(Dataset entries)

------------------------

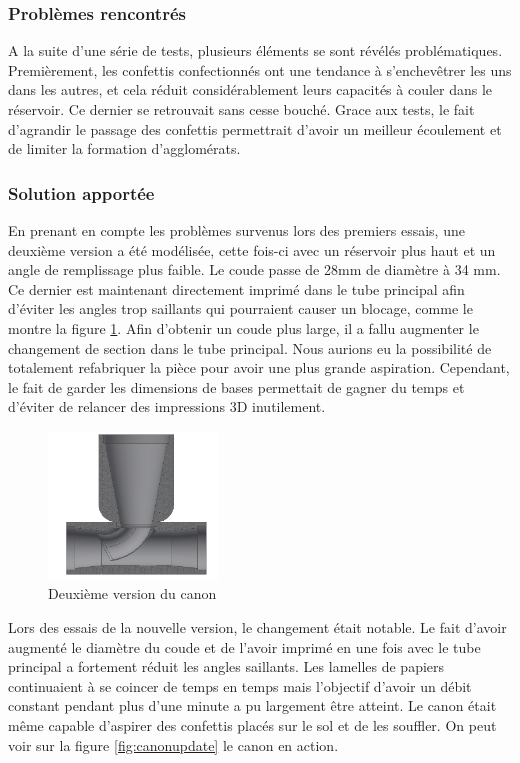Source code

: \subsubsection{Problèmes rencontrés}

A la suite d'une série de tests, plusieurs éléments se sont révélés problématiques. Premièrement, les 
confettis confectionnés ont une tendance à s’enchevêtrer les uns dans les autres, et cela réduit 
considérablement leurs capacités à couler dans le réservoir. Ce dernier se retrouvait sans cesse 
bouché. Grace aux tests, le fait d’agrandir le passage des confettis permettrait d’avoir un meilleur 
écoulement et de limiter la formation d'agglomérats.

\subsubsection{Solution apportée}

En prenant en compte les problèmes survenus lors des premiers essais, une deuxième version a été modélisée, 
cette fois-ci avec un réservoir plus haut et un angle de remplissage plus faible. Le coude passe 
de 28mm de diamètre à 34 mm. Ce dernier est maintenant directement imprimé dans le tube principal afin 
d’éviter les angles trop saillants qui pourraient causer un blocage, comme le montre la figure \ref{fig:venturiv2}. 
Afin d’obtenir un coude plus large,
il a fallu augmenter le changement de section dans le tube principal. Nous aurions eu la possibilité de 
totalement refabriquer la pièce pour avoir une plus grande aspiration. Cependant, le fait de garder 
les dimensions de bases permettait de gagner du temps et d’éviter de relancer des impressions 3D inutilement.

\begin{figure}[H]
    \centering
    \includegraphics[width=0.4\textwidth]{Images/photos_PGA/venturi_v2.PNG}
    \caption{Deuxième version du canon}
    \label{fig:venturiv2}
\end{figure}

Lors des essais de la nouvelle version, le changement était notable. Le fait d’avoir augmenté le diamètre 
du coude et de l’avoir imprimé en une fois avec le tube principal a fortement réduit les angles saillants. 
Les lamelles de papiers continuaient à se coincer de temps en temps mais l’objectif d’avoir un débit 
constant pendant plus d'une minute a pu largement être atteint. Le canon était même capable d'aspirer des confettis
placés sur le sol et de les souffler. On peut voir sur la figure \ref{fig:canonupdate} le canon en action.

------------------------

Problem statement. Leaving out the pictures, print every record exactly as written.

Reply.
Source code

: \subsubsection{Problèmes rencontrés}

A la suite d'une série de tests, plusieurs éléments se sont révélés problématiques. Premièrement, les 
confettis confectionnés ont une tendance à s’enchevêtrer les uns dans les autres, et cela réduit 
considérablement leurs capacités à couler dans le réservoir. Ce dernier se retrouvait sans cesse 
bouché. Grace aux tests, le fait d’agrandir le passage des confettis permettrait d’avoir un meilleur 
écoulement et de limiter la formation d'agglomérats.

\subsubsection{Solution apportée}

En prenant en compte les problèmes survenus lors des premiers essais, une deuxième version a été modélisée, 
cette fois-ci avec un réservoir plus haut et un angle de remplissage plus faible. Le coude passe 
de 28mm de diamètre à 34 mm. Ce dernier est maintenant directement imprimé dans le tube principal afin 
d’éviter les angles trop saillants qui pourraient causer un blocage, comme le montre la figure \ref{fig:venturiv2}. 
Afin d’obtenir un coude plus large,
il a fallu augmenter le changement de section dans le tube principal. Nous aurions eu la possibilité de 
totalement refabriquer la pièce pour avoir une plus grande aspiration. Cependant, le fait de garder 
les dimensions de bases permettait de gagner du temps et d’éviter de relancer des impressions 3D inutilement.

\begin{figure}[H]
    \centering
    \includegraphics[width=0.4\textwidth]{Images/photos_PGA/venturi_v2.PNG}
    \caption{Deuxième version du canon}
    \label{fig:venturiv2}
\end{figure}

Lors des essais de la nouvelle version, le changement était notable. Le fait d’avoir augmenté le diamètre 
du coude et de l’avoir imprimé en une fois avec le tube principal a fortement réduit les angles saillants. 
Les lamelles de papiers continuaient à se coincer de temps en temps mais l’objectif d’avoir un débit 
constant pendant plus d'une minute a pu largement être atteint. Le canon était même capable d'aspirer des confettis
placés sur le sol et de les souffler. On peut voir sur la figure \ref{fig:canonupdate} le canon en action.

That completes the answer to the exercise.